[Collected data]
- Opening Delimiter -
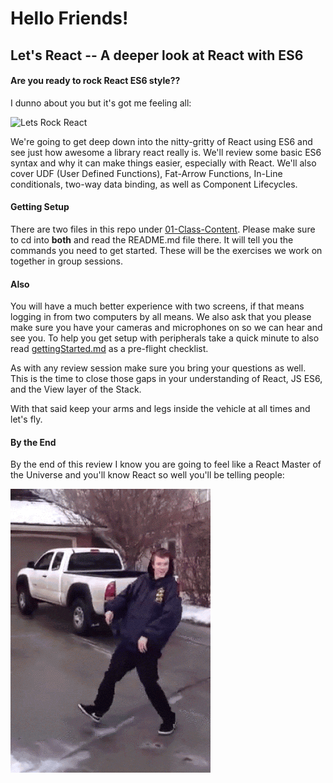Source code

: # Hello Friends!


## Let's React -- A deeper look at React with ES6



#### Are you ready to rock React ES6 style??


I dunno about you but it's got me feeling all:

![Lets Rock React](images/rockIt.gif)


We're going to get deep down into the nitty-gritty of React using ES6 and see
just how awesome a library react really is. We'll review some basic ES6 syntax
and why it can make things easier, especially with React. We'll also cover UDF
(User Defined Functions), Fat-Arrow Functions, In-Line conditionals, two-way data binding, as well as Component Lifecycles.

#### Getting Setup

There are two files in this repo under [01-Class-Content](https://github.com/coding-boot-camp/student-tech-fellow/01-Class-Content).
Please make sure to cd into __both__ and read the README.md file there.
It will tell you the commands you need to get started. These will be the exercises we work on together in group sessions.

#### Also

You will have a much better experience with two screens, if that means logging in from two computers by all means. We also ask that you please make sure you have your cameras and microphones on so we can hear and see you. To help you get setup with peripherals take a quick minute to also read [gettingStarted.md](https://github.com/coding-boot-camp/student-tech-fellow/gettingStarted.md)
as a pre-flight checklist.

As with any review session make sure you bring your questions as well. This is the time to close those gaps in your understanding of React, JS ES6, and the View layer of the Stack.

With that said keep your arms and legs inside the vehicle at all times and let's fly.


#### By the End
By the end of this review I know you are going to feel like a React Master of the Universe and you'll know React so well you'll be telling people:

![Smooth](images/smooth.gif)

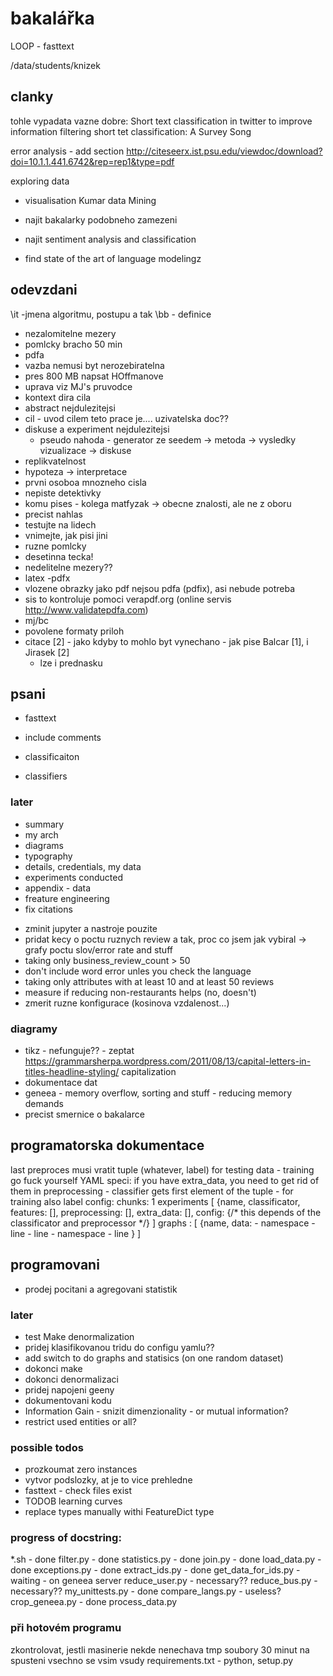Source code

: # bakalářka
LOOP - fasttext

/data/students/knizek

## clanky
tohle vypadata vazne dobre:
	Short text classification in twitter to improve information filtering
	short tet classification: A Survey Song

error analysis - add section
	http://citeseerx.ist.psu.edu/viewdoc/download?doi=10.1.1.441.6742&rep=rep1&type=pdf

exploring data
 - visualisation
 Kumar data Mining

 - najit bakalarky podobneho zamezeni
 - najit sentiment analysis and classification
 - find state of the art of language modelingz

## odevzdani
\it -jmena algoritmu, postupu a tak
\bb - definice

- nezalomitelne mezery
- pomlcky bracho
50 min
- pdfa
- vazba nemusi byt nerozebiratelna
- pres 800 MB napsat HOffmanove
- uprava viz MJ's pruvodce
- kontext dira cila
- abstract nejdulezitejsi
- cil - uvod cilem teto prace je....
uzivatelska doc??
- diskuse a experiment nejdulezitejsi
	- pseudo nahoda - generator ze seedem
	-> metoda
	-> vysledky  vizualizace
	-> diskuse
- replikvatelnost
- hypoteza -> interpretace
- prvni osoboa mnozneho cisla
- nepiste detektivky
- komu pises - kolega matfyzak
	-> obecne znalosti, ale ne z oboru
- precist nahlas
- testujte na lidech
- vnimejte, jak pisi jini
- ruzne pomlcky
- desetinna tecka!
- nedelitelne mezery??
- latex -pdfx
- vlozene obrazky jako pdf nejsou pdfa (pdfix), asi nebude potreba
- sis to kontroluje pomoci verapdf.org (online servis http://www.validatepdfa.com)
- mj/bc
- povolene formaty priloh
- citace [2] - jako kdyby to mohlo byt vynechano - jak pise Balcar [1], i Jirasek [2]
	- lze i prednasku

## psani
* fasttext

* include comments
* classificaiton
* classifiers

### later
* summary
* my arch
* diagrams
* typography
* details, credentials, my data
* experiments conducted
* appendix - data
* freature engineering
* fix citations

- zminit jupyter a nastroje pouzite
 - pridat kecy o poctu ruznych review a tak, proc co jsem jak vybiral
 	-> grafy poctu slov/error rate and stuff
 - taking only business_review_count > 50
 - don't include word error unles you check the language
 - taking only attributes with at least 10 and at least 50 reviews
 - measure if reducing non-restaurants helps (no, doesn't)
 - zmerit ruzne konfigurace (kosinova vzdalenost...)
### diagramy
 - tikz - nefunguje?? - zeptat
https://grammarsherpa.wordpress.com/2011/08/13/capital-letters-in-titles-headline-styling/
capitalization
- dokumentace dat
- geneea - memory overflow, sorting and stuff - reducing memory demands
- precist smernice o bakalarce


## programatorska dokumentace
last preproces musi vratit tuple (whatever, label) for testing data - training go fuck yourself
YAML speci:
if you have extra_data, you need to get rid of them in preprocessing - classifier gets first element of the tuple
	- for training also label
config:
chunks: 1
experiments [
	{name,
	classificator,
	features: [],
	preprocessing: [],
	extra_data: [],
	config: {/* this depends of the classificator and preprocessor */}
]
graphs : [
	{name,
	data:
	 - namespace
	 	- line
	 	- line
	 - namespace
	 	- line
	}
]

## programovani
* prodej pocitani a agregovani statistik

### later
* test Make denormalization
* pridej klasifikovanou tridu do configu yamlu??
* add switch to do graphs and statisics (on one random dataset)
* dokonci make
* dokonci denormalizaci
* pridej napojeni geeny
* dokumentovani kodu
* Information Gain - snizit dimenzionality - or mutual information?
* restrict used entities or all?

### possible todos
* prozkoumat zero instances
* vytvor podslozky, at je to vice prehledne
* fasttext - check files exist
* TODOB learning curves
* replace types manually withi FeatureDict type

### progress of docstring:
\*.sh - done
filter.py - done
statistics.py - done
join.py - done
load_data.py - done
exceptions.py - done
extract_ids.py - done
get_data_for_ids.py - waiting - on geneea server
reduce_user.py - necessary??
reduce_bus.py - necessary??
my_unittests.py - done
compare_langs.py - useless?
crop_geneea.py - done
process_data.py

### při hotovém programu
zkontrolovat, jestli masinerie nekde nenechava tmp soubory
30 minut na spusteni vsechno se vsim vsudy
requirements.txt - python, setup.py


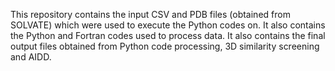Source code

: This repository contains the input CSV and PDB files (obtained from SOLVATE) which were used to execute the Python codes on. 
It also contains the Python and Fortran codes used to process data.
It also contains the final output files obtained from Python code processing, 3D similarity screening and AIDD.
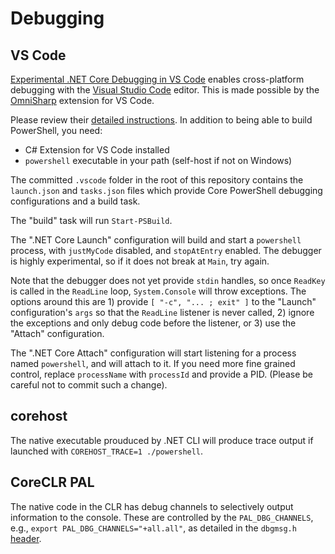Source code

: Debugging
=========

VS Code
-------

[Experimental .NET Core Debugging in VS Code][core-debug] enables
cross-platform debugging with the [Visual Studio Code][vscode] editor.
This is made possible by the [OmniSharp][] extension for VS Code.

Please review their [detailed instructions][vscclrdebugger]. In
addition to being able to build PowerShell, you need:

- C# Extension for VS Code installed
- `powershell` executable in your path (self-host if not on Windows)

The committed `.vscode` folder in the root of this repository contains
the `launch.json` and `tasks.json` files which provide Core PowerShell
debugging configurations and a build task.

The "build" task will run `Start-PSBuild`.

The ".NET Core Launch" configuration will build and start a
`powershell` process, with `justMyCode` disabled, and `stopAtEntry`
enabled. The debugger is highly experimental, so if it does not break
at `Main`, try again.

Note that the debugger does not yet provide `stdin` handles, so once
`ReadKey` is called in the `ReadLine` loop, `System.Console` will
throw exceptions. The options around this are 1) provide
`[ "-c", "... ; exit" ]` to the "Launch" configuration's `args` so
that the `ReadLine` listener is never called, 2) ignore the exceptions
and only debug code before the listener, or 3) use the "Attach"
configuration.

The ".NET Core Attach" configuration will start listening for a
process named `powershell`, and will attach to it. If you need more
fine grained control, replace `processName` with `processId` and
provide a PID. (Please be careful not to commit such a change).

[core-debug]: https://blogs.msdn.microsoft.com/visualstudioalm/2016/03/10/experimental-net-core-debugging-in-vs-code/
[vscode]: https://code.visualstudio.com/
[OmniSharp]: https://github.com/OmniSharp/omnisharp-vscode
[vscclrdebugger]: http://aka.ms/vscclrdebugger

corehost
--------

The native executable prouduced by .NET CLI will produce trace output
if launched with `COREHOST_TRACE=1 ./powershell`.

CoreCLR PAL
-----------

The native code in the CLR has debug channels to selectively output
information to the console. These are controlled by the
`PAL_DBG_CHANNELS`, e.g., `export PAL_DBG_CHANNELS="+all.all"`, as
detailed in the `dbgmsg.h` [header][].

[header]: https://github.com/dotnet/coreclr/blob/release/1.0.0-rc2/src/pal/src/include/pal/dbgmsg.h
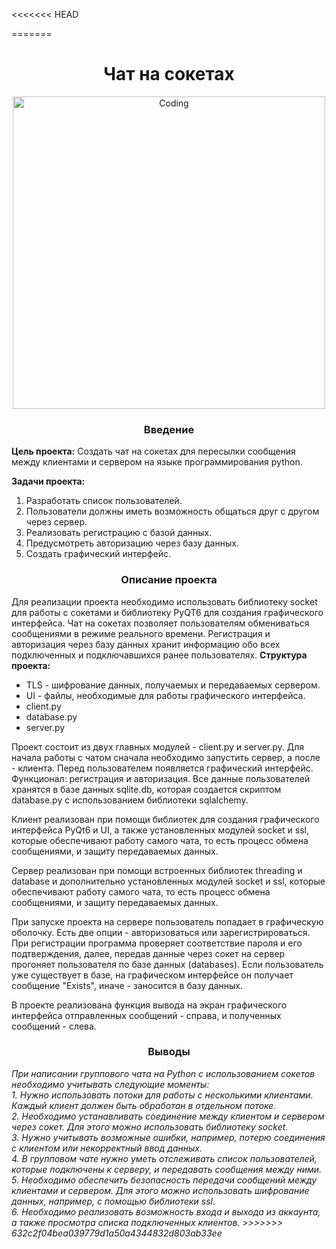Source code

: <<<<<<< HEAD
 
=======
<h1 align="center">Чат на сокетах</h1>

<div align='center'>
<img align="center" alt="Coding" width="500" src="https://i.imgur.com/uTJjC0B.jpg">
</div>

<h3 align="center">Введение</h3>

**Цель проекта:** Создать чат на сокетах для пересылки сообщения между клиентами и сервером на языке программирования python.

**Задачи проекта:**
1. Разработать список пользователей.
2. Пользователи должны иметь возможность общаться друг с другом через сервер.
3. Реализовать регистрацию с базой данных.
4. Предусмотреть авторизацию через базу данных.
5. Создать графический интерфейс.


<h3 align="center">Описание проекта</h3>

Для реализации проекта необходимо использовать библиотеку socket для работы с сокетами и библиотеку PyQT6 для создания графического интерфейса.
Чат на сокетах позволяет пользователям обмениваться сообщениями в режиме реального времени. Регистрация и авторизация через базу данных хранит информацию обо всех подключенных и подключавшихся ранее пользователях.
**Структура проекта:**
- TLS - шифрование данных, получаемых и передаваемых сервером.
- UI - файлы, необходимые для работы графического интерфейса.
- client.py
- database.py
- server.py

Проект состоит из двух главных модулей - client.py и server.py. Для начала работы с чатом сначала необходимо запустить сервер, а после - клиента. Перед пользователем появляется графический интерфейс. Функционал: регистрация и авторизация. Все данные пользователей хранятся в базе данных sqlite.db, которая создается скриптом database.py с использованием библиотеки sqlalchemy.

Клиент реализован при помощи библиотек для создания графического интерфейса PyQt6 и UI, а также установленных модулей socket и ssl, которые обеспечивают работу самого чата, то есть процесс обмена сообщениями, и защиту передаваемых данных.

Сервер реализован при помощи встроенных библиотек threading и database и дополнительно установленных модулей socket и ssl, которые обеспечивают работу самого чата, то есть процесс обмена сообщениями, и защиту передаваемых данных.

При запуске проекта на сервере пользователь попадает в графическую оболочку. Есть две опции - авторизоваться или зарегистрироваться. При регистрации программа проверяет соответствие пароля и его подтверждения, далее, передав данные через сокет на сервер прогоняет пользователя по базе данных (databases). Если пользователь уже существует в базе, на графическом интерфейсе он получает сообщение "Exists", иначе - заносится в базу данных. 

В проекте реализована функция вывода на экран графического интерфейса отправленных сообщений - справа, и полученных сообщений - слева.

<h3 align="center">Выводы</h3>
<em>При написании группового чата на Python с использованием сокетов необходимо учитывать следующие моменты:<em><br>
1. Нужно использовать потоки для работы с несколькими клиентами. Каждый клиент должен быть обработан в отдельном потоке.<br>
2. Необходимо устанавливать соединение между клиентом и сервером через сокет. Для этого можно использовать библиотеку socket.<br>
3. Нужно учитывать возможные ошибки, например, потерю соединения с клиентом или некорректный ввод данных.<br>
4. В групповом чате нужно уметь отслеживать список пользователей, которые подключены к серверу, и передавать сообщения между ними.<br>
5. Необходимо обеспечить безопасность передачи сообщений между клиентами и сервером. Для этого можно использовать шифрование данных, например, с помощью библиотеки ssl.<br>
6. Необходимо реализовать возможность входа и выхода из аккаунта, а также просмотра списка подключенных клиентов.
>>>>>>> 632c2f04bea039779d1a50a4344832d803ab33ee
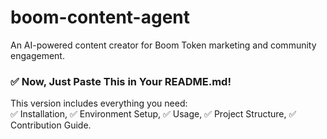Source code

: # boom-content-agent
An AI-powered content creator for Boom Token marketing and community engagement.
### **✅ Now, Just Paste This in Your README.md!**  
This version includes everything you need:  
✅ Installation, ✅ Environment Setup, ✅ Usage, ✅ Project Structure, ✅ Contribution Guide.  
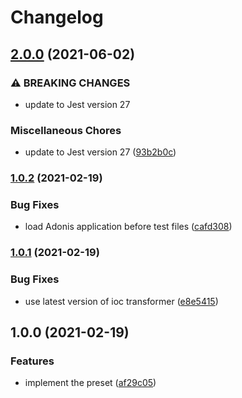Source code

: # Changelog

## [2.0.0](https://www.github.com/zakodium/adonis-jest/compare/v1.0.2...v2.0.0) (2021-06-02)


### ⚠ BREAKING CHANGES

* update to Jest version 27

### Miscellaneous Chores

* update to Jest version 27 ([93b2b0c](https://www.github.com/zakodium/adonis-jest/commit/93b2b0cdd1e4a9e439c5e99788175a592c995164))

### [1.0.2](https://www.github.com/zakodium/adonis-jest/compare/v1.0.1...v1.0.2) (2021-02-19)


### Bug Fixes

* load Adonis application before test files ([cafd308](https://www.github.com/zakodium/adonis-jest/commit/cafd30832bd7740ca000819d85a203bc25c0607c))

### [1.0.1](https://www.github.com/zakodium/adonis-jest/compare/v1.0.0...v1.0.1) (2021-02-19)


### Bug Fixes

* use latest version of ioc transformer ([e8e5415](https://www.github.com/zakodium/adonis-jest/commit/e8e54156eb7a78de494e1efb928c9dde64de2d9a))

## 1.0.0 (2021-02-19)


### Features

* implement the preset ([af29c05](https://www.github.com/zakodium/adonis-jest/commit/af29c05e9e192bdd98b9718495615800770b48e6))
- Closing Delimiter -
**WHAT THE EXERCISE ASKS:** Exactly and only the lines from the top of the records down to the line containing "just how awesome" should be transcribed, please, without the pictures.

**ANSWER FOR THE TASK:**
Source code

: # Hello Friends!


## Let's React -- A deeper look at React with ES6



#### Are you ready to rock React ES6 style??


I dunno about you but it's got me feeling all:

![Lets Rock React](images/rockIt.gif)


We're going to get deep down into the nitty-gritty of React using ES6 and see
just how awesome a library react really is. We'll review some basic ES6 syntax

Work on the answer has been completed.